Un itinéraire buissonnier, à Lyon,
au temps de la Renaissance...
.... nous mènerait immanquablement sur les pas des poètes amoureux (pléonasme ?)… au musée Gadagne, sur les quais du Rhône ou de la Saône, à Fourvière…Les couples de Maurice Scève (1500 ?-1562) et de Pernette du Guillet (1520-1545), de Louise Labé surnommée la Belle Cordière (1524-1566) et d’Olivier de Magny (1529-1561) sont en effet les figures principales de ces poètes lyonnais qui composèrent une manière d’école. Les femmes tinrent une place de premier plan par leurs « salons » dans cette vie littéraire lyonnaise et ne le cédèrent en rien aux poètes masculins, leurs amants.
Deux cercles principaux, aux environs de 1536, se partageaient la vie intellectuelle de Lyon.
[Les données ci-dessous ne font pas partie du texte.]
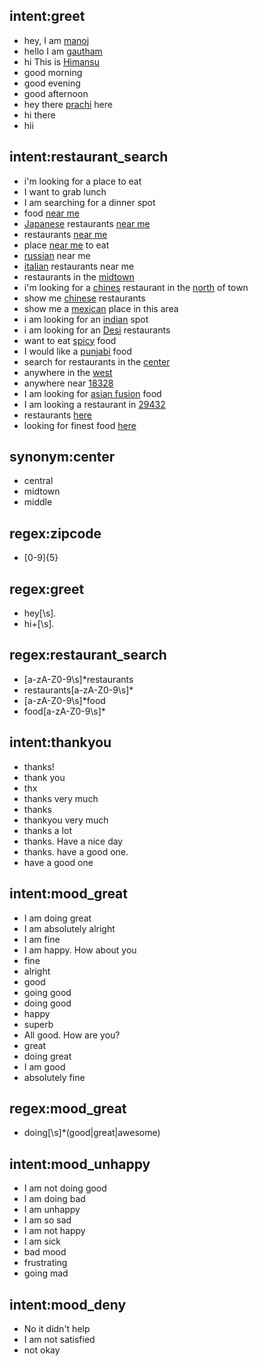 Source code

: ## intent:greet
- hey, I am [manoj](Person)
- hello I am [gautham](Person)
- hi This is [Himansu](Person)
- good morning
- good evening
- good afternoon
- hey there [prachi](Person) here
- hi there
- hii

## intent:restaurant_search
- i'm looking for a place to eat
- I want to grab lunch 
- I am searching for a dinner spot
- food [near me](location)
- [Japanese](cuisine) restaurants [near me](location:here)
- restaurants [near me](location)
- place [near me](location) to eat
- [russian](cuisine) near me
- [italian](cuisine) restaurants near me
- restaurants in the [midtown](location)
- i'm looking for a [chines](cuisine:chinese) restaurant in the [north](location) of town
- show me [chinese](cuisine) restaurants
- show me a [mexican](cuisine) place in this area
- i am looking for an [indian](cuisine) spot
- i am looking for an [Desi](cuisine:indian) restaurants
- want to eat [spicy](cuisine:indian) food
- I would like a [punjabi](cuisine:indian) food
- search for restaurants in the [center](location)
- anywhere in the [west](location)
- anywhere near [18328](zipcode)
- I am looking for [asian fusion](cuisine) food
- I am looking a restaurant in [29432](zipcode)
- restaurants [here](location)
- looking for finest food [here](location)

## synonym:center
- central
- midtown
- middle

## regex:zipcode
- [0-9]{5}

## regex:greet
- hey[\s]*.*
- hi+[\s]*.*

## regex:restaurant_search
- [a-zA-Z0-9\s]*restaurants 
- restaurants[a-zA-Z0-9\s]*
- [a-zA-Z0-9\s]*food
- food[a-zA-Z0-9\s]*

## intent:thankyou
- thanks!
- thank you
- thx
- thanks very much
- thanks
- thankyou very much
- thanks a lot
- thanks. Have a nice day
- thanks. have a good one.
- have a good one

## intent:mood_great
- I am doing great
- I am absolutely alright
- I am fine
- I am happy. How about you
- fine
- alright
- good
- going good
- doing good
- happy
- superb
- All good. How are you?
- great
- doing great
- I am good
- absolutely fine

## regex:mood_great
- doing[\s]*(good|great|awesome)

## intent:mood_unhappy
- I am not doing good
- I am doing bad
- I am unhappy
- I am so sad
- I am not happy
- I am sick
- bad mood
- frustrating
- going mad

## intent:mood_deny
- No it didn't help
- I am not satisfied
- not okay

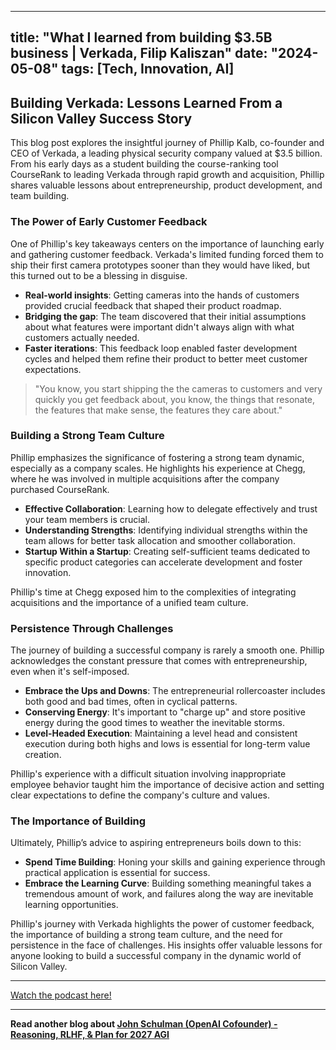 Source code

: 
---
title: "What I learned from building $3.5B business | Verkada, Filip Kaliszan"
date: "2024-05-08"
tags: [Tech, Innovation, AI]
---

## Building Verkada: Lessons Learned From a Silicon Valley Success Story

This blog post explores the insightful journey of Phillip Kalb, co-founder and CEO of Verkada, a leading physical security company valued at $3.5 billion. From his early days as a student building the course-ranking tool CourseRank to leading Verkada through rapid growth and acquisition, Phillip shares valuable lessons about entrepreneurship, product development, and team building.

### The Power of Early Customer Feedback

One of Phillip's key takeaways centers on the importance of launching early and gathering customer feedback. Verkada's limited funding forced them to ship their first camera prototypes sooner than they would have liked, but this turned out to be a blessing in disguise. 

* **Real-world insights**: Getting cameras into the hands of customers provided crucial feedback that shaped their product roadmap. 
* **Bridging the gap**:  The team discovered that their initial assumptions about what features were important didn't always align with what customers actually needed.
* **Faster iterations**: This feedback loop enabled faster development cycles and helped them refine their product to better meet customer expectations.

> "You know, you start shipping the the cameras to customers and very quickly you get feedback about, you know, the things that resonate, the features that make sense, the features they care about."

### Building a Strong Team Culture

Phillip emphasizes the significance of fostering a strong team dynamic, especially as a company scales. He highlights his experience at Chegg, where he was involved in multiple acquisitions after the company purchased CourseRank. 

* **Effective Collaboration**:  Learning how to delegate effectively and trust your team members is crucial. 
* **Understanding Strengths**: Identifying individual strengths within the team allows for better task allocation and smoother collaboration.
* **Startup Within a Startup**: Creating self-sufficient teams dedicated to specific product categories can accelerate development and foster innovation. 

Phillip's time at Chegg exposed him to the complexities of integrating acquisitions and the importance of a unified team culture.

### Persistence Through Challenges

The journey of building a successful company is rarely a smooth one. Phillip acknowledges the constant pressure that comes with entrepreneurship, even when it's self-imposed. 

* **Embrace the Ups and Downs**: The entrepreneurial rollercoaster includes both good and bad times, often in cyclical patterns.
* **Conserving Energy**:  It's important to "charge up" and store positive energy during the good times to weather the inevitable storms.
* **Level-Headed Execution**:  Maintaining a level head and consistent execution during both highs and lows is essential for long-term value creation. 

Phillip's experience with a difficult situation involving inappropriate employee behavior taught him the importance of decisive action and setting clear expectations to define the company's culture and values.

### The Importance of Building

Ultimately, Phillip’s advice to aspiring entrepreneurs boils down to this:

* **Spend Time Building**:  Honing your skills and gaining experience through practical application is essential for success.
* **Embrace the Learning Curve**:   Building something meaningful takes a tremendous amount of work, and failures along the way are inevitable learning opportunities. 

Phillip's journey with Verkada highlights the power of customer feedback, the importance of building a strong team culture, and the need for persistence in the face of challenges. His insights offer valuable lessons for anyone looking to build a successful company in the dynamic world of Silicon Valley.

---
        




<a href="https://youtube.com/watch?v=ZfNox6j8oxM" target="_blank">Watch the podcast here!</a>


---

**Read another blog about [John Schulman (OpenAI Cofounder) - Reasoning, RLHF, & Plan for 2027 AGI](./20240515-johnschulman-dwarkeshpatel.md)**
Du premier témoigne encore le bel hôtel Gadagne (désormais musée…qu’on pourrait visiter : il serait le porche de cet itinéraire…) construit par les frères lyonnais Pierre Vive et racheté par les Gadagne, riches banquiers florentins. Autour de Marie-Catherine de Pierre Vive (Dame du Peron) se réunissaient des gens du monde et des poètes parmi lesquels Clément Marot, de passage à Lyon – (est-ce là qu’il rencontra celle qu’il devait célébrer dans l’Adolescence clémentine (1532), « Jeanne Gaillarde, de Lyon, femme de bon savoir » ?). Le deuxième cercle portait le nom de Sodalitium (la confrérie [1] ) et se réunissait autour des ateliers des imprimeurs Sébastien Gryphe et Jean de Tournes (Lyon était l’une des capitales européennes de l’imprimerie) ou du Collège de la Trinité créé par Symphorien Champier. (Les rues qui portent leur nom conservent leur souvenir…). Les réunions avaient lieu chez Guillaume Scève, cousin de notre poète. Les sodales (compagnons) se devaient de faire l’éloge de leurs camarades – éloge de leur science, de leurs qualités morales et, par dessus-tout des beautés de la maîtresse de leur cœur…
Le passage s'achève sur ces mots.